• Task requirements: What lines in the entries hold the string "tabular"? List them.

[Records provided Boundary: Start]

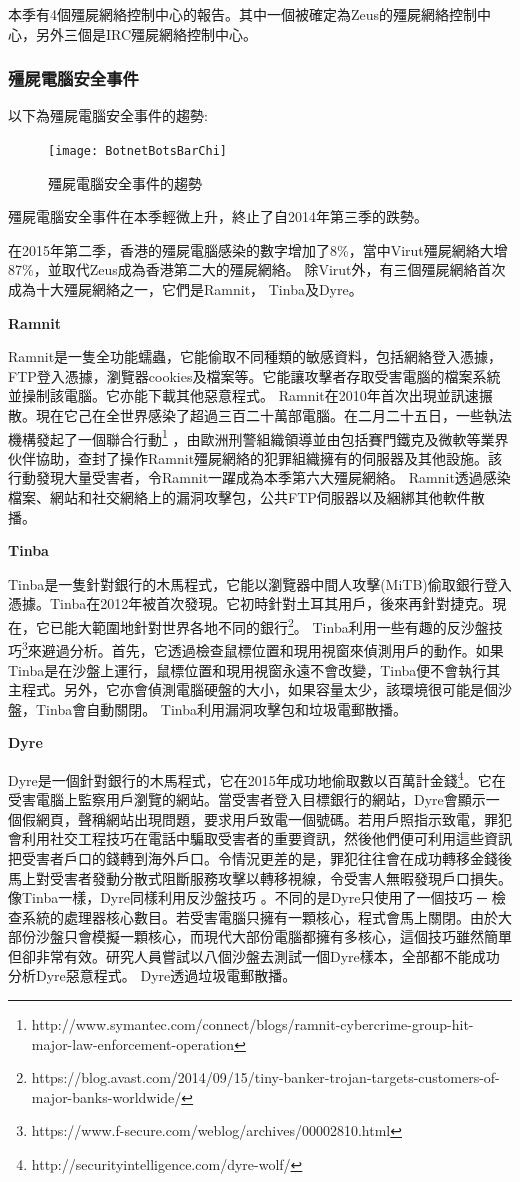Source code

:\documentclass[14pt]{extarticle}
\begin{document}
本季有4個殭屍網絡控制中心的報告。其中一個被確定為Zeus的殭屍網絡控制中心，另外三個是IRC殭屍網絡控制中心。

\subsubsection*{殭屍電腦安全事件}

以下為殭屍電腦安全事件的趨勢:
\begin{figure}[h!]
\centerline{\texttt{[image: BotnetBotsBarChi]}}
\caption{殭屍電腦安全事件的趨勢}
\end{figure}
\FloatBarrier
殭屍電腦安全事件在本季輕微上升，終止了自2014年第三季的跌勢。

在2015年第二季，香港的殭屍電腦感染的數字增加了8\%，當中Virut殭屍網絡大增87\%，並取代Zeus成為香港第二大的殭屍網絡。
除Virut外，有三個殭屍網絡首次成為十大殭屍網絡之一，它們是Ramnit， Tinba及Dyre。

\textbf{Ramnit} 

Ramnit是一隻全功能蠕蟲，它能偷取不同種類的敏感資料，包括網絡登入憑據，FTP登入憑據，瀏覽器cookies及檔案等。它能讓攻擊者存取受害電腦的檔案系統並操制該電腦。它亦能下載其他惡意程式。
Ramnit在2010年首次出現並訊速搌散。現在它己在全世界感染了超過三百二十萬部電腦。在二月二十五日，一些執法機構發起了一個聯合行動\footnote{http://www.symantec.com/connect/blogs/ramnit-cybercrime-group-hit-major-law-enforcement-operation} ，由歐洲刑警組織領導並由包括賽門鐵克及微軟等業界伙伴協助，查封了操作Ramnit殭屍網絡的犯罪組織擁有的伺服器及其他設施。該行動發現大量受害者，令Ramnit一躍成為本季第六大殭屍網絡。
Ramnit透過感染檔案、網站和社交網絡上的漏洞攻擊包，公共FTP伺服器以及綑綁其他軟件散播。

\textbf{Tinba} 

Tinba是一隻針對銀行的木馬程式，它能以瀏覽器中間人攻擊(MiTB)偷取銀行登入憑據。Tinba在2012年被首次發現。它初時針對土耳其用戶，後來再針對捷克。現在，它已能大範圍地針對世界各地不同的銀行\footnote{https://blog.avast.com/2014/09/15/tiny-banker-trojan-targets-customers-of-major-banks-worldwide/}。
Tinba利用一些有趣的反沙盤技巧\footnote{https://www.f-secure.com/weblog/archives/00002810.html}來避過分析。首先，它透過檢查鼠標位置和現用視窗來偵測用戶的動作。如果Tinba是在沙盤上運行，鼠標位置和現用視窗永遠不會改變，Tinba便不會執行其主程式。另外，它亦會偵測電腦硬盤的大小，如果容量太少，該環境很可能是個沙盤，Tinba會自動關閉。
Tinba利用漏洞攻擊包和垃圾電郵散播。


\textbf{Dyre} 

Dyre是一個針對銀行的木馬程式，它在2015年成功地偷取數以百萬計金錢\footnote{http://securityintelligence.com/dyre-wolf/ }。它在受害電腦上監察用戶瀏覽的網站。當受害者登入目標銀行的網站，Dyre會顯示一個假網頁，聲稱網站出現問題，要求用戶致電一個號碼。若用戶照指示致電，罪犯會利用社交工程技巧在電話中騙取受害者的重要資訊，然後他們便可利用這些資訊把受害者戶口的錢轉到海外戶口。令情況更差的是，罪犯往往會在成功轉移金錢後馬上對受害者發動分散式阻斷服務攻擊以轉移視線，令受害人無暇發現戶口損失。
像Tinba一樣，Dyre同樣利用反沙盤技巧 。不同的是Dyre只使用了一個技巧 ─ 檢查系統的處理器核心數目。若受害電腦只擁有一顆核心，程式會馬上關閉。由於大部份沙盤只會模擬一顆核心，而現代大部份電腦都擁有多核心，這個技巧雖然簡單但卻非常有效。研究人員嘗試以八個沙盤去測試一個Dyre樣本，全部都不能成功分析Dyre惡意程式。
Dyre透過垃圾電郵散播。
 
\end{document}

[Records provided Boundary: End]
[Records provided Boundary: Start]

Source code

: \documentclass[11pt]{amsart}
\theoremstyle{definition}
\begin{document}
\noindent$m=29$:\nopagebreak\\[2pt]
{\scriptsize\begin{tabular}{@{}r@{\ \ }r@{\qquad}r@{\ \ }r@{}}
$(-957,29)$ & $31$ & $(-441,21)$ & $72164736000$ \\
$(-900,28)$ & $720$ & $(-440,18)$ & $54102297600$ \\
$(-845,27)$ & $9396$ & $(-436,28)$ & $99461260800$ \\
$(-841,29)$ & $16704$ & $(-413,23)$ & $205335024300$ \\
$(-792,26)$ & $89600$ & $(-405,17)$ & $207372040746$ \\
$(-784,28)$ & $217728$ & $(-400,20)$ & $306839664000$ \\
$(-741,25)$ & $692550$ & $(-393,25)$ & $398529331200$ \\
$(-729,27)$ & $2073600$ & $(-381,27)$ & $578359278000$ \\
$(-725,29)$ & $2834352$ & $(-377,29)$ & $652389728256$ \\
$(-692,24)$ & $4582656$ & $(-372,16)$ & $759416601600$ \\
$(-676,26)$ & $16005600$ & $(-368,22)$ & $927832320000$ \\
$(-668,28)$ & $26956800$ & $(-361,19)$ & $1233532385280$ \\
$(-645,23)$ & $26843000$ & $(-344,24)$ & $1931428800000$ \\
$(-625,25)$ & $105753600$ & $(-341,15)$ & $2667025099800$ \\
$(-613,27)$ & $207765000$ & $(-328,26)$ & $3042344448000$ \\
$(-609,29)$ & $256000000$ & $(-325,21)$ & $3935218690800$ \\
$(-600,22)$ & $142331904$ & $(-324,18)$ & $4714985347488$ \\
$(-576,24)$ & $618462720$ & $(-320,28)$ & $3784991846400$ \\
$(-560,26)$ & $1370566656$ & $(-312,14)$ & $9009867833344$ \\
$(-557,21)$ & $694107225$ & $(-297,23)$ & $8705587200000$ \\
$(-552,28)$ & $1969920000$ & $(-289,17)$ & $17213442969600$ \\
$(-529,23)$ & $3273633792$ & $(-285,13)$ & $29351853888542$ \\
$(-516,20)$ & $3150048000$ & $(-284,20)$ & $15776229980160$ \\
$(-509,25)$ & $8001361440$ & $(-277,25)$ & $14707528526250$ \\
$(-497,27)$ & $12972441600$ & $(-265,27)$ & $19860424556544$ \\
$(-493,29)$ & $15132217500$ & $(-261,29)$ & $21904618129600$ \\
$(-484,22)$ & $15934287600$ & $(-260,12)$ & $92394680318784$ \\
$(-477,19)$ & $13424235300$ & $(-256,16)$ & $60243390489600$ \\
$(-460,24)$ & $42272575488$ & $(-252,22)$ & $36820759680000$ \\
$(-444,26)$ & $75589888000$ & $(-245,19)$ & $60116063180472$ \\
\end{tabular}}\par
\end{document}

[Records provided Boundary: End]

• Expected answer:
{\scriptsize\begin{tabular}{@{}r@{\ \ }r@{\qquad}r@{\ \ }r@{}}
\end{tabular}}\par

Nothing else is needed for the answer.